Forward compatibility and stability of Julia vs. Packages

Totally agree that it’s not common, but:

It depends!
Take a scenario where you have a project confirmed working, with a set of versions: Julia 1.x.y, PackageA 0.x.y, PackageB 1.x.y, … . And you want to update one of these versions to something newer, keeping everything else exactly as they were.
This tends to be trivial with packages, but often not possible with Julia - at least some updates from 1.x to 1.(x+1) break lots of popular packages.

Examples? The only cases I know about are packages that use/manipulate Julia internals: things like JuliaInterpreter, SnoopCompile, and Cassette. It’s expected that anything manipulating Julia’s internal representations (which are not subject to the stability guarantee) is breakable, but packages written to Julia’s public interface should not have this happen. If it’s happening to lots of things, maybe people are a wee bit too excited about metaprogramming arcana? :slight_smile:

It’s not like we don’t do actual work to maintain compatibility: we test each Julia release candidate against the entire registered package ecosystem. By comparison, very little in the package ecosystem (with some notable exceptions, of course) goes through the same rigorous testing before release.

8 Likes

Aside from those, popular packages shouldn’t be breaking.

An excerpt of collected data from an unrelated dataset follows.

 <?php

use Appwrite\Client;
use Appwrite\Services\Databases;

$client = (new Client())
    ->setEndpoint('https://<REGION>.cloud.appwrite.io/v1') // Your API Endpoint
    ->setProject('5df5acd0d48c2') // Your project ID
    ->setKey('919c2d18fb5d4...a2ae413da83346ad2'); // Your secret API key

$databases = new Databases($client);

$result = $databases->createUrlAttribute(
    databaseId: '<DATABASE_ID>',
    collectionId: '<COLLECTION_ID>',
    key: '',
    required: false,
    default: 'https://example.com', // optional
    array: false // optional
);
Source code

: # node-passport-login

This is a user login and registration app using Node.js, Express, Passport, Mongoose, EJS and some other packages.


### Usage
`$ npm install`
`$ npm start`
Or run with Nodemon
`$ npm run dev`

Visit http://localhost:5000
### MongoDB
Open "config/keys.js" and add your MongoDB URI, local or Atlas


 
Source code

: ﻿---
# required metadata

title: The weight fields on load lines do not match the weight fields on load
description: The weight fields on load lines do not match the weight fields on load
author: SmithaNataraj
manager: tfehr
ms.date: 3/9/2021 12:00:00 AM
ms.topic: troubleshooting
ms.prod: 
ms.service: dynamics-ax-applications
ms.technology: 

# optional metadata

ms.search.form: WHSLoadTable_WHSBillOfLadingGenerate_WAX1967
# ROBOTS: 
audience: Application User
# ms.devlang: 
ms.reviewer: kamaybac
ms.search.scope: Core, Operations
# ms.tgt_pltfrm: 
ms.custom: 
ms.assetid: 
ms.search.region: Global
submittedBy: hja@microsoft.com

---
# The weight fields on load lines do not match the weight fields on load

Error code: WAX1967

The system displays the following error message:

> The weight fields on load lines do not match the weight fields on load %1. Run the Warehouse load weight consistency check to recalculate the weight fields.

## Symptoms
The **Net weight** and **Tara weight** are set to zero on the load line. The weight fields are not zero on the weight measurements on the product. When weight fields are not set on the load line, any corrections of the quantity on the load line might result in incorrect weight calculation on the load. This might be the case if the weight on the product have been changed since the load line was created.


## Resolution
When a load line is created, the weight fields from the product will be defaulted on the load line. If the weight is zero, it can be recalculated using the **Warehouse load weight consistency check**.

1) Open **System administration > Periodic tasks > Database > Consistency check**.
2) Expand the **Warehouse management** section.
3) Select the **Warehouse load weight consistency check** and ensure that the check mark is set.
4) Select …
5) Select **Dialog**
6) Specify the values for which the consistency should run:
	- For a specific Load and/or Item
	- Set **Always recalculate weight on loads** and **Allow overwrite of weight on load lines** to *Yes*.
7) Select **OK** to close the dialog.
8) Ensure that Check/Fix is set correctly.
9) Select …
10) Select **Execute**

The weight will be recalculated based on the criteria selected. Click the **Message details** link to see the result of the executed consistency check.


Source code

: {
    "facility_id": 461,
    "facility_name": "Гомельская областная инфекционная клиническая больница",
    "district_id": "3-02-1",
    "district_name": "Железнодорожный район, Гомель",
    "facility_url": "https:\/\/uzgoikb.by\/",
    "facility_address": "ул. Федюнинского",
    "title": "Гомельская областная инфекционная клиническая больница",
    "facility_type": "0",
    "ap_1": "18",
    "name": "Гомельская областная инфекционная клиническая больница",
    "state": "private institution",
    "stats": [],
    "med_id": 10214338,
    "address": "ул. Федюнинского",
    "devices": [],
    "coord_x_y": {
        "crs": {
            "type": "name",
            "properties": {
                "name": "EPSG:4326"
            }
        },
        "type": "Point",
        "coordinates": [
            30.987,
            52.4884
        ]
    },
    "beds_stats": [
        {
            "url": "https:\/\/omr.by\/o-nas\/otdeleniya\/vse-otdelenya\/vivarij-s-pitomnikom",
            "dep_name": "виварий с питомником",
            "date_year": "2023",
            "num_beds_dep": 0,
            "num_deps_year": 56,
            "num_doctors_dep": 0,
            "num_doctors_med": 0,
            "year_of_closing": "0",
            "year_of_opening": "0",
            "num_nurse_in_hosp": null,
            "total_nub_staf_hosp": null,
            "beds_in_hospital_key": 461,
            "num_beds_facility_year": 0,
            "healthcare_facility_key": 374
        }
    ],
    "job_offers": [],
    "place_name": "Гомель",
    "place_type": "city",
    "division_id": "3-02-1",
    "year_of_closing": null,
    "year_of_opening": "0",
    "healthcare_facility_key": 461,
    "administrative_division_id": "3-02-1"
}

Meanwhile, in the open source ecosystem, breakages are routine.
For example, today we have a new patch version of StatsBse which breaks KernelDensity.jl’s precompilation, which has 271 open source dependents that now all fail to precompile and load.

This is a regular occurrence among packages, but they can thankfully be updated quickly.
Still, you basically have to pin most packages if you have a lot of dependencies and want a stable experience.
If you need a bug fix, I can see the appeal of upgrading exactly one thing. But Julia 1.x to 1.(x+1) will almost always be safer than upgrading a package x.y.z to x.y.(z+1).
(FWIW, this example is because of one package relying on another’s internals gratuitously. But packages do that a lot.)

1 Like

My impression is that it is actually pretty common for packages to muck around with Base internals, so it’s not always possible to update the Julia minor version while keeping all other package versions fixed. DataStructures.jl and DataFrames.jl are two popular packages that use Base internals. In particular, DataFrames.jl overloads Base.dotview and Base.dotgetproperty, which are not a part of the publicly documented API for Base Julia.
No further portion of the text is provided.